Le tableau du Caravage, retrouvé dans un grenier, pourrait être vendu aux enchères au printemps

Par Culturebox (avec AFP) @Culturebox
Publié le 08/01/2019 à 10H37
La toile "Judith décapitant Holopherne" au musée Jacquemart André, en 2018

La toile "Judith décapitant Holopherne" au musée Jacquemart André, en 2018

© GINIES/SIPA

La toile "Judith décapitant Holopherne", retrouvée dans un grenier en 2014 - et dont l'attribution au Caravage est toujours discutée - devrait être vendue aux enchères au printemps à Toulouse, a révélé Artprice. Elle ne rejoindra pas les collections françaises puisque l'Etat ne s'est pas porté acquéreur.

Selon la société experte du marché de l'art Artprice, l'expert Éric Turquin, en charge de la vente de la toile et qui est convaincu qu'elle est du grand maître du clair-obscur, prévoit sa mise en vente à Toulouse probablement à la fin du printemps, après une tournée à l'étranger pour la présenter. 

Découverte dans un grenier d'une maison toulousaine, l'oeuvre avait été soumise à cet expert renommé. Le commissaire-priseur toulousain Marc Labarbe, contacté dès le début par les propriétaires, pourrait être impliqué dans sa vente au printemps.

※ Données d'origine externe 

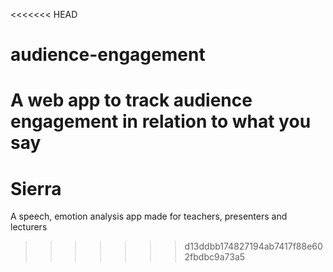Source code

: <<<<<<< HEAD
# audience-engagement
A web app to track audience engagement in relation to what you say
=======
# Sierra
A speech, emotion analysis app made for teachers, presenters and lecturers 
>>>>>>> d13ddbb174827194ab7417f88e602fbdbc9a73a5
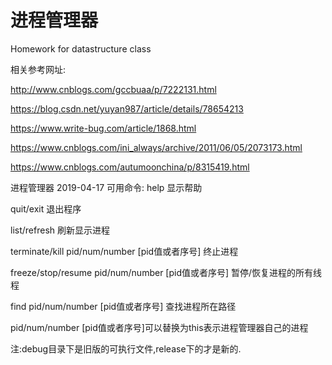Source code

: # 进程管理器
Homework for datastructure class

相关参考网址:

http://www.cnblogs.com/gccbuaa/p/7222131.html

https://blog.csdn.net/yuyan987/article/details/78654213

https://www.write-bug.com/article/1868.html

https://www.cnblogs.com/ini_always/archive/2011/06/05/2073173.html

https://www.cnblogs.com/autumoonchina/p/8315419.html

进程管理器 2019-04-17
可用命令:
help    显示帮助

quit/exit       退出程序

list/refresh    刷新显示进程

terminate/kill  pid/num/number [pid值或者序号]  终止进程

freeze/stop/resume  pid/num/number [pid值或者序号]      暂停/恢复进程的所有线程

find  pid/num/number [pid值或者序号]    查找进程所在路径

pid/num/number [pid值或者序号]可以替换为this表示进程管理器自己的进程

注:debug目录下是旧版的可执行文件,release下的才是新的.
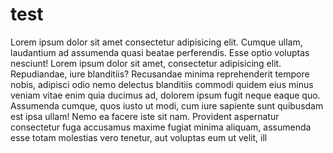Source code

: # test
Lorem ipsum dolor sit amet consectetur adipisicing elit. Cumque ullam, laudantium ad assumenda quasi beatae perferendis. Esse optio voluptas nesciunt!
Lorem ipsum dolor sit amet, consectetur adipisicing elit. Repudiandae, iure blanditiis? Recusandae minima reprehenderit tempore nobis, adipisci odio nemo delectus blanditiis commodi quidem eius minus veniam vitae enim quia ducimus ad, dolorem ipsum fugit neque eaque quo. Assumenda cumque, quos iusto ut modi, cum iure sapiente sunt quibusdam est ipsa ullam! Nemo ea facere iste sit nam. Provident aspernatur consectetur fuga accusamus maxime fugiat minima aliquam, assumenda esse totam molestias vero tenetur, aut voluptas eum ut velit, ill





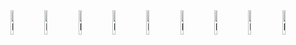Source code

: <div>
  <img src="https://cdn.discordapp.com/attachments/1022933772984918026/1183069490070683658/veryjokerge.gif" alt="hello" width="10%">
  <img src="https://cdn.discordapp.com/attachments/1022933772984918026/1183069490070683658/veryjokerge.gif" alt="hello" width="10%">
  <img src="https://cdn.discordapp.com/attachments/1022933772984918026/1183069490070683658/veryjokerge.gif" alt="hello" width="10%">
  <img src="https://cdn.discordapp.com/attachments/1022933772984918026/1183069490070683658/veryjokerge.gif" alt="hello" width="10%">
  <img src="https://cdn.discordapp.com/attachments/1022933772984918026/1183069490070683658/veryjokerge.gif" alt="hello" width="10%">
  <img src="https://cdn.discordapp.com/attachments/1022933772984918026/1183069490070683658/veryjokerge.gif" alt="hello" width="10%">
  <img src="https://cdn.discordapp.com/attachments/1022933772984918026/1183069490070683658/veryjokerge.gif" alt="hello" width="10%">
  <img src="https://cdn.discordapp.com/attachments/1022933772984918026/1183069490070683658/veryjokerge.gif" alt="hello" width="10%">
  <img src="https://cdn.discordapp.com/attachments/1022933772984918026/1183069490070683658/veryjokerge.gif" alt="hello" width="10%">
</div>
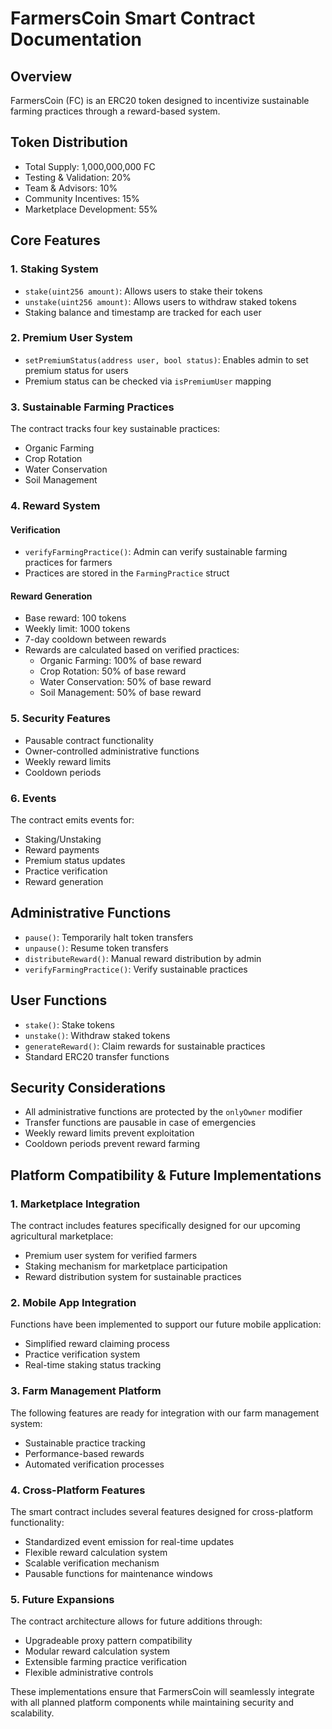 # FarmersCoin Smart Contract Documentation

## Overview
FarmersCoin (FC) is an ERC20 token designed to incentivize sustainable farming practices through a reward-based system.

## Token Distribution
- Total Supply: 1,000,000,000 FC
- Testing & Validation: 20%
- Team & Advisors: 10%
- Community Incentives: 15%
- Marketplace Development: 55%

## Core Features

### 1. Staking System
- `stake(uint256 amount)`: Allows users to stake their tokens
- `unstake(uint256 amount)`: Allows users to withdraw staked tokens
- Staking balance and timestamp are tracked for each user

### 2. Premium User System
- `setPremiumStatus(address user, bool status)`: Enables admin to set premium status for users
- Premium status can be checked via `isPremiumUser` mapping

### 3. Sustainable Farming Practices
The contract tracks four key sustainable practices:
- Organic Farming
- Crop Rotation
- Water Conservation
- Soil Management

### 4. Reward System

#### Verification
- `verifyFarmingPractice()`: Admin can verify sustainable farming practices for farmers
- Practices are stored in the `FarmingPractice` struct

#### Reward Generation
- Base reward: 100 tokens
- Weekly limit: 1000 tokens
- 7-day cooldown between rewards
- Rewards are calculated based on verified practices:
  - Organic Farming: 100% of base reward
  - Crop Rotation: 50% of base reward
  - Water Conservation: 50% of base reward
  - Soil Management: 50% of base reward

### 5. Security Features
- Pausable contract functionality
- Owner-controlled administrative functions
- Weekly reward limits
- Cooldown periods

### 6. Events
The contract emits events for:
- Staking/Unstaking
- Reward payments
- Premium status updates
- Practice verification
- Reward generation

## Administrative Functions
- `pause()`: Temporarily halt token transfers
- `unpause()`: Resume token transfers
- `distributeReward()`: Manual reward distribution by admin
- `verifyFarmingPractice()`: Verify sustainable practices

## User Functions
- `stake()`: Stake tokens
- `unstake()`: Withdraw staked tokens
- `generateReward()`: Claim rewards for sustainable practices
- Standard ERC20 transfer functions

## Security Considerations
- All administrative functions are protected by the `onlyOwner` modifier
- Transfer functions are pausable in case of emergencies
- Weekly reward limits prevent exploitation
- Cooldown periods prevent reward farming

## Platform Compatibility & Future Implementations

### 1. Marketplace Integration
The contract includes features specifically designed for our upcoming agricultural marketplace:
- Premium user system for verified farmers
- Staking mechanism for marketplace participation
- Reward distribution system for sustainable practices

### 2. Mobile App Integration
Functions have been implemented to support our future mobile application:
- Simplified reward claiming process
- Practice verification system
- Real-time staking status tracking

### 3. Farm Management Platform
The following features are ready for integration with our farm management system:
- Sustainable practice tracking
- Performance-based rewards
- Automated verification processes

### 4. Cross-Platform Features
The smart contract includes several features designed for cross-platform functionality:
- Standardized event emission for real-time updates
- Flexible reward calculation system
- Scalable verification mechanism
- Pausable functions for maintenance windows

### 5. Future Expansions
The contract architecture allows for future additions through:
- Upgradeable proxy pattern compatibility
- Modular reward calculation system
- Extensible farming practice verification
- Flexible administrative controls

These implementations ensure that FarmersCoin will seamlessly integrate with all planned platform components while maintaining security and scalability.
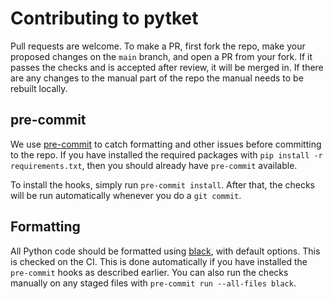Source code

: # Contributing to pytket

Pull requests are welcome. To make a PR, first fork the repo, make your proposed
changes on the `main` branch, and open a PR from your fork. If it passes
the checks and is accepted after review, it will be merged in.
If there are any changes to the manual part of the repo the
manual needs to be rebuilt locally.

## pre-commit

We use [pre-commit](https://pre-commit.com/#automatically-enabling-pre-commit-on-repositories) to catch formatting and other issues before committing to the repo. If you have installed the required packages with `pip install -r requirements.txt`, then you should already have `pre-commit` available.

To install the hooks, simply run `pre-commit install`. After that, the checks will be run automatically whenever you do a `git commit`.

## Formatting

All Python code should be formatted using
[black](https://black.readthedocs.io/en/stable/), with default options. This is
checked on the CI. This is done automatically if you have installed the `pre-commit` hooks as described earlier. You can also run the checks manually on any staged files with `pre-commit run --all-files black`.
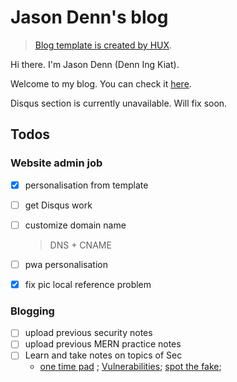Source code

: # Jason Denn's blog

> [Blog template is created by HUX](https://github.com/Huxpro/huxpro.github.io).

Hi there. I'm Jason Denn (Denn Ing Kiat).

Welcome to my blog. You can check it [here](hbxz.github.io).

Disqus section is currently unavailable. Will fix soon.

## Todos

### Website admin job

- [x] personalisation from template

- [ ] get Disqus work

- [ ] customize domain name

  > DNS + CNAME

- [ ] pwa personalisation

- [x] fix pic local reference problem

### Blogging

- [ ] upload previous security notes
- [ ] upload previous MERN practice notes
- [ ] Learn and take notes on topics of Sec
  - [one time pad](https://www.openlearning.com/unswcourses/courses/sec-2020/otp/) ; [Vulnerabilities](https://www.openlearning.com/unswcourses/courses/sec-2020/vulns/); [spot the fake](https://www.openlearning.com/unswcourses/courses/sec-2020/fake/);
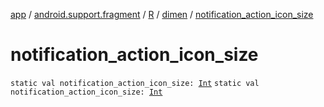 [app](../../../index.md) / [android.support.fragment](../../index.md) / [R](../index.md) / [dimen](index.md) / [notification_action_icon_size](.)

# notification_action_icon_size

`static val notification_action_icon_size: `[`Int`](https://kotlinlang.org/api/latest/jvm/stdlib/kotlin/-int/index.html)
`static val notification_action_icon_size: `[`Int`](https://kotlinlang.org/api/latest/jvm/stdlib/kotlin/-int/index.html)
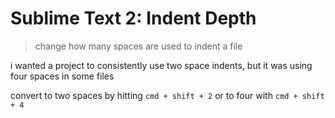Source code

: # Sublime Text 2: Indent Depth

> change how many spaces are used to indent a file

i wanted a project to consistently use two space indents, but it was using four spaces in some files

convert to two spaces by hitting `cmd + shift + 2` or to four with `cmd + shift + 4`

L'État avait classé la toile trésor national en 2016 

Selon Artprice, leader des banques de données sur les indices de l'art, "les propriétaires et le cabinet Turquin ont laissé tout le temps à l'État pour acquérir le Caravage de Toulouse" et "les experts du Louvre avaient été invités à découvrir l'oeuvre très vite après sa découverte en 2014".

L'État avait classé en 2016 la toile trésor national, empêchant sa vente à l'étranger jusqu'en novembre 2018. Les raisons pour lesquelles l'État ne s'est porté acquéreur n'ont pas été révélées. Le manque de certitude sur l'authenticité ou la valeur marchande élevée (120 millions d'euros) alors que le budget des musées nationaux est réduit, pourraient avoir joué, selon les experts. 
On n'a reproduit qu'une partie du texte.